Bedenken hinsichtlich der Integrität von Forschungsergebnissen haben in mehreren Nature-Publikationen redaktionelle Hinweise auf Bedenken ausgelöst, die Studien zu Krebs und zellulären Prozessen betreffen. Diese Bedenken, die auf Problemen mit Bildduplizierungen und der Unfähigkeit, Originaldaten zu verifizieren, beruhen, haben die Redakteure dazu veranlasst, die Leser zu warnen, die Ergebnisse mit Vorsicht zu interpretieren.
Ein Fall, der in einer Korrektur zu einer Nature-Publikation aus dem Jahr 2010 detailliert beschrieben wird, betrifft Bedenken hinsichtlich Western-Blot-Banden in Abbildungen, die sich auf die transkriptionsunabhängige ARF-Regulation bei onkogenem Stress-vermittelten p53-Reaktionen beziehen (Quelle 1). Insbesondere stellten die Redakteure Ähnlichkeiten zwischen Banden in Abb. 1e, 3g und 4c fest. Die Autoren, die nicht in der Lage waren, die Originaldaten zur Überprüfung bereitzustellen, widersprechen dem Hinweis auf Bedenken.

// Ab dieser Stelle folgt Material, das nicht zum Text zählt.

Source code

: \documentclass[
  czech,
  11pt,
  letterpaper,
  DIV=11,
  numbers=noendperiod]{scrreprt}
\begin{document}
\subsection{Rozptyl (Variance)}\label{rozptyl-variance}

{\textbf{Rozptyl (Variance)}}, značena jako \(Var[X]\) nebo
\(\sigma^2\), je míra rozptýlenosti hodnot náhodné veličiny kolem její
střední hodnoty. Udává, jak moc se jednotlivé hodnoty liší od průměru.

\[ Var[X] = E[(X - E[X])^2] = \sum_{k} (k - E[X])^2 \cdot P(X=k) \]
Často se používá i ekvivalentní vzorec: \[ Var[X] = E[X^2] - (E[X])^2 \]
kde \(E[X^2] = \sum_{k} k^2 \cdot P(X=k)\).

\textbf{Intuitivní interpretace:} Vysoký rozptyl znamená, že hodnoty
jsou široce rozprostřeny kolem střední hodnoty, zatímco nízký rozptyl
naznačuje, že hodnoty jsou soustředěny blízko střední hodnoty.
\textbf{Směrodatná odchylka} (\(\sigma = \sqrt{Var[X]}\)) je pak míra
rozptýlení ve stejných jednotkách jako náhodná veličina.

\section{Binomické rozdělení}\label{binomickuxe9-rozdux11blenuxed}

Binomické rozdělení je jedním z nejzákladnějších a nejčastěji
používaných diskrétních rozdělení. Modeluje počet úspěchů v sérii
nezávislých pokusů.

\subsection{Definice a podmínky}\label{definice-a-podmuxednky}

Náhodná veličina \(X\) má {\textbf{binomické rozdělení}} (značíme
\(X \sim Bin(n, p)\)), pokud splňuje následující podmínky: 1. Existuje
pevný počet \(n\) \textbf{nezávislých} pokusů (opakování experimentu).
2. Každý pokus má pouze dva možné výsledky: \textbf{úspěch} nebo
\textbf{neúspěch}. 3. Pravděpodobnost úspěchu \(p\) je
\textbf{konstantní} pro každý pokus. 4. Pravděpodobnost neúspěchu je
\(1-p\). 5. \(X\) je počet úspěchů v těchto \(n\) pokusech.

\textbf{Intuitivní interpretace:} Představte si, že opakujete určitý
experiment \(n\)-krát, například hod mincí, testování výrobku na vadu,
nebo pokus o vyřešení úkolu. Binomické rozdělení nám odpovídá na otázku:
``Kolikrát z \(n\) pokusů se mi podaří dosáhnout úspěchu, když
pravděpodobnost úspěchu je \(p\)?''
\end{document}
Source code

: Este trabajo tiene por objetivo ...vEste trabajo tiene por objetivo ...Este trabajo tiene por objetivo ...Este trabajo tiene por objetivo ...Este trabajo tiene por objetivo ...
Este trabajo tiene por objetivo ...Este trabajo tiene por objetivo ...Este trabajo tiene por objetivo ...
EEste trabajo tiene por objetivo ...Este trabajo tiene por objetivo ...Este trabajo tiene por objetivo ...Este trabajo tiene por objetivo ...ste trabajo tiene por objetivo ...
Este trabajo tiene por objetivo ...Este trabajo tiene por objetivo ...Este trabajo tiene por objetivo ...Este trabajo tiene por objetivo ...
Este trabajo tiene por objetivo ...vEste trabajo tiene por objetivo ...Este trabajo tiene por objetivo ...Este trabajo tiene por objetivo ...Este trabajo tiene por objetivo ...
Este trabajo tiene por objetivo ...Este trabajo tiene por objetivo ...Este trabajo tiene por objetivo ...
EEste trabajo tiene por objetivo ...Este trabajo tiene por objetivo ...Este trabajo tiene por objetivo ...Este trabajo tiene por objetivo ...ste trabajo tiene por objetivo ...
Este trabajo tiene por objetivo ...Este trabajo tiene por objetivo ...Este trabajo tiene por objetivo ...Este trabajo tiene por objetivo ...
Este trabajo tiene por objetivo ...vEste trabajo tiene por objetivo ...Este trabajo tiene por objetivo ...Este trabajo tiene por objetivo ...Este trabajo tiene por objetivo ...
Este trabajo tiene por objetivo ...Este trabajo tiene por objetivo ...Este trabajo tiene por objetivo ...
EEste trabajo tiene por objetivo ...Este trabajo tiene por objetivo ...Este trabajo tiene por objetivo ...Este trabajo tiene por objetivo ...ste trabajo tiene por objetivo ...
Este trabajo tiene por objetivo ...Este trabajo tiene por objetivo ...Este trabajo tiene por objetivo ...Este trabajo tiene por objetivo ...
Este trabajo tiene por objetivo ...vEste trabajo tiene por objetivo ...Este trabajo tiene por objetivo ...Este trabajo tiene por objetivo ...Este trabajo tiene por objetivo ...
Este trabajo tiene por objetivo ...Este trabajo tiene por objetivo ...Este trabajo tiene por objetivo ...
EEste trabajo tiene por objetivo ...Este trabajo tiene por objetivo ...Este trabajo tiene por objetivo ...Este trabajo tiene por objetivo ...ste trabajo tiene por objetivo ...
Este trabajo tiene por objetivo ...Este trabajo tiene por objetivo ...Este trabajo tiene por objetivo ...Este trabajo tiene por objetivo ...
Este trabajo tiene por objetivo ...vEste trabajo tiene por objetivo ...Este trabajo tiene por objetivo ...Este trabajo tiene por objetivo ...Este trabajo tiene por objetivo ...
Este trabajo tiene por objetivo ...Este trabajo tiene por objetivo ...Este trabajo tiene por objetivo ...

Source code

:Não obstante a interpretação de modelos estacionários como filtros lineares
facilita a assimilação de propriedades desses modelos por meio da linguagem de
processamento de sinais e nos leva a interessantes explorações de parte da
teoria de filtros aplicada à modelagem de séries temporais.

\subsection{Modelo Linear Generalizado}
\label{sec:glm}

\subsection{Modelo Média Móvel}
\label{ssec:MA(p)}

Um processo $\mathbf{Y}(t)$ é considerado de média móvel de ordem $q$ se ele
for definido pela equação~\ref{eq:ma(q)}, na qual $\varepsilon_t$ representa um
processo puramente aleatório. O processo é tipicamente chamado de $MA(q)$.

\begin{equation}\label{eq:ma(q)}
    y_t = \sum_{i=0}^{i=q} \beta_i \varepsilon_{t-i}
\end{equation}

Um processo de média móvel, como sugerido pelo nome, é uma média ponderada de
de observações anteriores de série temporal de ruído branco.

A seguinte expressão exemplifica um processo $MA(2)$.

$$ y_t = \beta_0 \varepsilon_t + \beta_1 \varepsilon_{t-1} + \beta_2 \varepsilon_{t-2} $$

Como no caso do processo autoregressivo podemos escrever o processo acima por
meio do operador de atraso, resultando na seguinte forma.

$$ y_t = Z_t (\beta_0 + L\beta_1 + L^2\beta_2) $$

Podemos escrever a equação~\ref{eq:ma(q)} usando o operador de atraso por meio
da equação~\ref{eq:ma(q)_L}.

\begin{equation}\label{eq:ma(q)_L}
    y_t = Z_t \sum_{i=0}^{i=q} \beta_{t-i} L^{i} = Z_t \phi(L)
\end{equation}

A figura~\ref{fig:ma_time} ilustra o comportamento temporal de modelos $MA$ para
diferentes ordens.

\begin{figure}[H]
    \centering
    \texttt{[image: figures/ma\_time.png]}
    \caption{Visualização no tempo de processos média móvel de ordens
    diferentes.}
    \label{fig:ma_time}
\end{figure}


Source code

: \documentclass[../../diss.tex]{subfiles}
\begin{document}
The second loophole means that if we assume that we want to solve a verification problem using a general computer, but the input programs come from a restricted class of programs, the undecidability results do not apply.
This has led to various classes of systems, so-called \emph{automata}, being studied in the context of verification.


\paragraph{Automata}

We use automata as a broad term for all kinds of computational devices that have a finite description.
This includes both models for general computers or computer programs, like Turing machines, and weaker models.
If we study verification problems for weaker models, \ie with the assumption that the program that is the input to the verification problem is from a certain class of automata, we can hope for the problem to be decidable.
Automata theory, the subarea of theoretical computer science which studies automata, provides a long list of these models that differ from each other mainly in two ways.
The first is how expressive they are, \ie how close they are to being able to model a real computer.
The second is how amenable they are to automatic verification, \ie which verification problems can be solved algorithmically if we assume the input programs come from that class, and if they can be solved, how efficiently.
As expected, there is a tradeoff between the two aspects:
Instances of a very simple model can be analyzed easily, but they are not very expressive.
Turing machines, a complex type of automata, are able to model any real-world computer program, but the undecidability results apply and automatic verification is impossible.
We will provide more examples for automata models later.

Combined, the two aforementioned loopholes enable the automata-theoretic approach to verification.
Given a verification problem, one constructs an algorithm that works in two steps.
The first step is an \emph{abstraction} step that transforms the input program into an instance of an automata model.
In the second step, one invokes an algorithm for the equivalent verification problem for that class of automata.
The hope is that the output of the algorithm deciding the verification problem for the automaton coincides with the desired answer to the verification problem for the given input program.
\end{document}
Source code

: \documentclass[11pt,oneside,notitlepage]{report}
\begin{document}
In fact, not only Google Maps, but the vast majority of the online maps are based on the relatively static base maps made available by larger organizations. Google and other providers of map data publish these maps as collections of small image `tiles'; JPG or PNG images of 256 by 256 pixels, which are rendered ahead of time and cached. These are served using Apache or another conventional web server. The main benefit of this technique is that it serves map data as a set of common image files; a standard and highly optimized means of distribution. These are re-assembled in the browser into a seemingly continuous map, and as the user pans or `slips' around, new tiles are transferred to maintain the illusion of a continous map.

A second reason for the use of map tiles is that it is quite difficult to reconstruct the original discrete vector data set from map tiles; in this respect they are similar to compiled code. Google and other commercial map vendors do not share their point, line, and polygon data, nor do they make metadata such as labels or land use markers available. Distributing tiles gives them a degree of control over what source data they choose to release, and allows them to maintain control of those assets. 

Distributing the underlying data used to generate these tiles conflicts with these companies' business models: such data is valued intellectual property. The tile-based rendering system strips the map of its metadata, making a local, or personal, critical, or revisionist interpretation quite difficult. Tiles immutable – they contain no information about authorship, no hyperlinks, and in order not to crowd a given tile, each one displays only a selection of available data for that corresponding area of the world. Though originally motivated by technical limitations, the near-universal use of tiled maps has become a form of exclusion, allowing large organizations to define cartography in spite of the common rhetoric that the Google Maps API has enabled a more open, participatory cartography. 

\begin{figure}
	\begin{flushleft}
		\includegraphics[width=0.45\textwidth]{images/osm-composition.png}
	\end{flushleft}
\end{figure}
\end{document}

Ein weiterer redaktioneller Hinweis auf Bedenken wurde in Bezug auf eine Nature-Pubublikation aus dem Jahr 2000 geäußert, die sich auf die Deacetylierung von p53 und deren Auswirkungen auf Zellwachstum und Apoptose konzentrierte (Quelle 2). Die Redakteure hoben Ähnlichkeiten in Western-Blot-Banden für das gesamte p53 in Abb. 3 hervor, wobei die Autoren erneut nicht in der Lage waren, die Originaldaten zu verifizieren und den Bedenken widersprachen.
In einem separaten Vorfall erforderte ein Nature-Artikel aus dem Jahr 2015 über die genomische Landschaft der Reaktion auf EGFR-Blockade bei kolorektalem Krebs eine Korrektur (Quelle 3). Ein Mikrograf in Extended Data Fig. 8 wurde während der Abbildungserstellung versehentlich dupliziert. Das Bild, das die Phospho-ERK-Werte in einem von einem Patienten abgeleiteten Xenotransplantat mit MAP2K1-Mutation zeigen sollte, das einem MEK-Inhibitor ausgesetzt war, wurde versehentlich mit einem Bild aus einer anderen Abbildung überlagert. Eine korrigierte Version der Abbildung wurde inzwischen zur Verfügung gestellt.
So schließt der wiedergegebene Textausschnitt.